Im trying to add columns to a data frame with factor levels based on a value in another column. Doing this through piping is easy enough and I have a script that does largely what I want:
Dai3D_evening_allBNR<- list.files(path = 'Z:/fishproj/Cambodia Dai project/Analytic/Flux/River_Width/Dai3C', #identifies all .csv files associated with Dai15 full water column Sv measurements and compiles them into one data frame
pattern = "^Dai3D_ABC_10mbin_20211209_fullwatercolumn_evening_BNR*.*csv", full.names = TRUE) %>%
map_dfr(read_csv) %>%
mutate(BNR = case_when(
Region_ID == 10 ~ "BNR1",
Region_ID == 13 ~ "BNR2",
Region_ID == 15 ~ "BNR3",
TRUE ~ as.character(Region_ID)))
It produces a dataframe that looks like this:
Region_ID Sv_mean BNR
1 10 -64.01115 BNR1
2 10 -64.96363 BNR1
3 10 -67.98841 BNR1
4 13 -66.88734 BNR2
5 13 -69.79789 BNR2
6 13 -69.94071 BNR2
7 15 -66.04855 BNR3
8 15 -68.31167 BNR3
9 15 -68.67383 BNR3
The 'mutate' function creates a factor column with those 3 levels. The issue is, that the numbers in the 'Region_ID' column are randomly generated for each file (in this instance it is 10, 13, and 15) so I have to edit the numbers with each iteration manually. The nice part is there are only 3 different numbers. I want to have the script automatically recognize the three different numbers and apply factor levels based on those. Some type of ordering is necessary, for example, the first number is always 'BNR1' the second value is always 'BNR2', etc. I did try this using conditional variables but had no luck.
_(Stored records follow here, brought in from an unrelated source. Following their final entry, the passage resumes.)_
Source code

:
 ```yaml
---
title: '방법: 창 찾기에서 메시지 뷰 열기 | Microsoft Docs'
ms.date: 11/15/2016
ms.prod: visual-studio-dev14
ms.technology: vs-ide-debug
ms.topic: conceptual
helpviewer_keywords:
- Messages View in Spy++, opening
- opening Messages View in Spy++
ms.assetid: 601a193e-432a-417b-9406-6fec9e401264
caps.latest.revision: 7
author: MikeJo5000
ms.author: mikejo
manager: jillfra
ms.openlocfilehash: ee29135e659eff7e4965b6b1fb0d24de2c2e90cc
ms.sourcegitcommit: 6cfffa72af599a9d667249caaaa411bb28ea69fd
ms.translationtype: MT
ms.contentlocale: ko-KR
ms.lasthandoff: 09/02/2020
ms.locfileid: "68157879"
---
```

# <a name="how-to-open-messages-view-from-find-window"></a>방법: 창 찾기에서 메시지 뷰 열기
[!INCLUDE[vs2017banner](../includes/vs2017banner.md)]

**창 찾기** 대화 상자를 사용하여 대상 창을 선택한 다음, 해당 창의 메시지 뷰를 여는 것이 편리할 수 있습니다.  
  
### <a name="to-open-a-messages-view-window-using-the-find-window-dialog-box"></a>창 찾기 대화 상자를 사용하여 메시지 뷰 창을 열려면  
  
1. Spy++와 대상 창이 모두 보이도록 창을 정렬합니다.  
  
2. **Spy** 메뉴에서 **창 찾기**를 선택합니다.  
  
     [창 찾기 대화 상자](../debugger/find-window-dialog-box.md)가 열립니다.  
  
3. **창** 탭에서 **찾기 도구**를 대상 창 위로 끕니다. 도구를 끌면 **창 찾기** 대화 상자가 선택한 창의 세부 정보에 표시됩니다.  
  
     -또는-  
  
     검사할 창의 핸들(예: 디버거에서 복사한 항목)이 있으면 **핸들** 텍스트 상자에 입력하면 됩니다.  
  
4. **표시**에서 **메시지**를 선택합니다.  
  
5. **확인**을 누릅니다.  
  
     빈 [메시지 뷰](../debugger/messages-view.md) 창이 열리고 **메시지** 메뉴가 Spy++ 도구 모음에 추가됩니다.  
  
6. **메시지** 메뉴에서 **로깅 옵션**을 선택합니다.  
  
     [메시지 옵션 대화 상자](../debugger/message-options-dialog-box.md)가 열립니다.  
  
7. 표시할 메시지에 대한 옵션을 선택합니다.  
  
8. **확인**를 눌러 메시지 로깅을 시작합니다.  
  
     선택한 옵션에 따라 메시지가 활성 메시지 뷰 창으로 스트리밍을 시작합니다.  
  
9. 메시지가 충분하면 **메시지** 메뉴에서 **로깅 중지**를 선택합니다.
Perhaps someone else knows this better than I do.
CodePudding user response:
We could do this automatically by either match
applied on the unique
values of 'Region_ID' to return the index and then paste
with 'BNR' substring or convert to factor
with levels
specified as unique(Region_ID)
and coerce to integer with as.integer
list.files(path = 'Z:/fishproj/Cambodia Dai project/Analytic/Flux/River_Width/Dai3C', #identifies all .csv files associated with Dai15 full water column Sv measurements and compiles them into one data frame
pattern = "^Dai3D_ABC_10mbin_20211209_fullwatercolumn_evening_BNR*.*csv", full.names = TRUE) %>%
map_dfr(read_csv) %>%
mutate(BNR = str_c("BNR", match(Region_ID, unique(Region_ID))))